So, with that in mind, here's the definition of < being well-founded:
WF : Set
WF = ∀ n → Acc n
And the well-foundedness proof:
<-wf : WF
<-wf n = acc (go n)
where
go : ∀ n m → m < n → Acc m
go zero m ()
go (suc n) zero _ = acc λ _ ()
go (suc n) (suc m) (s≤s m<n) = acc λ o o<sm → go n o (trans o<sm m<n)
Notice that go is nicely structurally recursive. trans can be imported like this:
open import Data.Nat
open import Relation.Binary
open DecTotalOrder decTotalOrder
using (trans)
Next, we need a proof that ⌊ n /2⌋ ≤ n:
/2-less : ∀ n → ⌊ n /2⌋ ≤ n
/2-less zero = z≤n
/2-less (suc zero) = z≤n
/2-less (suc (suc n)) = s≤s (trans (/2-less n) (right _))
where
right : ∀ n → n ≤ suc n
right zero = z≤n
right (suc n) = s≤s (right n)
And finally, we can write your f function. Notice how it suddenly becomes structurally recursive thanks to Acc: the recursive calls happen on arguments with one acc constructor peeled off.
f : ℕ → ℕ
f n = go _ (<-wf n)
where
go : ∀ n → Acc n → ℕ
go zero _ = 0
go (suc n) (acc a) = go ⌊ n /2⌋ (a _ (s≤s (/2-less _)))

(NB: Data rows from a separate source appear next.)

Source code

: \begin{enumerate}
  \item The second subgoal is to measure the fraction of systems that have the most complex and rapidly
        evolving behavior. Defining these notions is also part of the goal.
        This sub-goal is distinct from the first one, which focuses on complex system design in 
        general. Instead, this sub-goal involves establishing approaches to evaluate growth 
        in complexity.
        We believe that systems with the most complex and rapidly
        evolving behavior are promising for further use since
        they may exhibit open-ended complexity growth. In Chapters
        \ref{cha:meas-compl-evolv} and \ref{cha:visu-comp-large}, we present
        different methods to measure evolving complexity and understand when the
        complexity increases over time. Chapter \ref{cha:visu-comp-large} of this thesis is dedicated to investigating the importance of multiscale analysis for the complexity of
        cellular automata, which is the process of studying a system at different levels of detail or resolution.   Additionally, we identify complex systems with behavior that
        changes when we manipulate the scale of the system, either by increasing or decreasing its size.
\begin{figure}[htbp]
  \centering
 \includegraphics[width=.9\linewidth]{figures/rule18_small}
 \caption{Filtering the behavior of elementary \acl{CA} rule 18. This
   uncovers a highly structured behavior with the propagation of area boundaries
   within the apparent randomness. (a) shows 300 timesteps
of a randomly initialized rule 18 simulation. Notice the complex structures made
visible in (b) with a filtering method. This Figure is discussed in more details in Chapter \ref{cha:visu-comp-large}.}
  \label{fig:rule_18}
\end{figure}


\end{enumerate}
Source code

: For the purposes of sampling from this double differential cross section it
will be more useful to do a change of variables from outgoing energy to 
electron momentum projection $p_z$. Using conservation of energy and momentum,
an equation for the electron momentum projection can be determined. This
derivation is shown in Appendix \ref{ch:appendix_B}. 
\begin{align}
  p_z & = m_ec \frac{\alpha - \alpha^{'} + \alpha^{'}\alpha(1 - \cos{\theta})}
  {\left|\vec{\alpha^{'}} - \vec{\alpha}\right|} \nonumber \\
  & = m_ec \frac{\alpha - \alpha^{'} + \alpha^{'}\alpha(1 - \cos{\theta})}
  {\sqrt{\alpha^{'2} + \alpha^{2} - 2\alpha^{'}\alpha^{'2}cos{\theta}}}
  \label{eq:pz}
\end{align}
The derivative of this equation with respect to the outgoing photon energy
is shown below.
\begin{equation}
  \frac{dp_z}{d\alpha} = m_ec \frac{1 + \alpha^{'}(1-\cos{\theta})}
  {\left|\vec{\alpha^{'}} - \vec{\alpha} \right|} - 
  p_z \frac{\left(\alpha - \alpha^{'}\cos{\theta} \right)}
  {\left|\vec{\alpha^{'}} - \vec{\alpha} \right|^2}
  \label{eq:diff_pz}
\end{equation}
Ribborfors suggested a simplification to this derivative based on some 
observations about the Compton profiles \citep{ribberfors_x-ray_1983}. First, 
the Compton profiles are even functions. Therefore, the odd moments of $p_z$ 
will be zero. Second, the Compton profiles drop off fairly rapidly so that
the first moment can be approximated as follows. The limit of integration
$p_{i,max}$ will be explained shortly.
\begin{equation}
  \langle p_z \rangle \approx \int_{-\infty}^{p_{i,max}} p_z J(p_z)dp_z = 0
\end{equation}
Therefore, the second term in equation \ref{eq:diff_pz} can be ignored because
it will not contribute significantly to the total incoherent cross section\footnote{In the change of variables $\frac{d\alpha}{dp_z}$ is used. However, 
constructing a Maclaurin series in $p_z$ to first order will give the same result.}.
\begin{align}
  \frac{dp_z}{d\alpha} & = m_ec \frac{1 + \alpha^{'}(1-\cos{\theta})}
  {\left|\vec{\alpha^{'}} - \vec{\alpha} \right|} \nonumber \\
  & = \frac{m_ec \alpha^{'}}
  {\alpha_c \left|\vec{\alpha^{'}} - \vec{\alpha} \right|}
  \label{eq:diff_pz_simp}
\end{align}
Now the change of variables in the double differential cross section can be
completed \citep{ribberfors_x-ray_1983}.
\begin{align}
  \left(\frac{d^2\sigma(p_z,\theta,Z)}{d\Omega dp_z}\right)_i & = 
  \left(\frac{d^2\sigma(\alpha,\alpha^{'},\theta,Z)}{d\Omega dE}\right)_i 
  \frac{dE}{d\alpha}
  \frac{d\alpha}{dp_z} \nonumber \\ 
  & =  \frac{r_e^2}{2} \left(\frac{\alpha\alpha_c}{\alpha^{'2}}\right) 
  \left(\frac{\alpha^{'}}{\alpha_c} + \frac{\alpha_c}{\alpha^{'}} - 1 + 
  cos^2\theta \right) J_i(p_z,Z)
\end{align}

Now, having to work directly with Acc isn't very nice. And that's where Dominique's answer comes in. All this stuff I've written here has already been done in the standard library. It is more general (the Acc data type is actually parametrized over the relation) and it allows you to just use <-rec without having to worry about Acc.
Taking a more closer look, we are actually pretty close to the generic solution. Let's see what we get when we parametrize over the relation. For simplicity I'm not dealing with universe polymorphism.
A relation on A is just a function taking two As and returning Set (we could call it binary predicate):
Rel : Set → Set₁
Rel A = A → A → Set
We can easily generalize Acc by changing the hardcoded _<_ : ℕ → ℕ → Set to an arbitrary relation over some type A:
data Acc {A} (_<_ : Rel A) (x : A) : Set where
acc : (∀ y → y < x → Acc _<_ y) → Acc _<_ x
The definition of well-foundedness changes accordingly:
WellFounded : ∀ {A} → Rel A → Set
WellFounded _<_ = ∀ x → Acc _<_ x
Now, since Acc is an inductive data type like any other, we should be able to write its eliminator. For inductive types, this is a fold (much like foldr is eliminator for lists) - we tell the eliminator what to do with each constructor case and the eliminator applies this to the whole structure.
In this case, we'll do just fine with the simple variant:
foldAccSimple : ∀ {A} {_<_ : Rel A} {R : Set} →
(∀ x → (∀ y → y < x → R) → R) →
∀ z → Acc _<_ z → R
foldAccSimple {R = R} acc′ = go
where
go : ∀ z → Acc _ z → R
go z (acc a) = acc′ z λ y y<z → go y (a y y<z)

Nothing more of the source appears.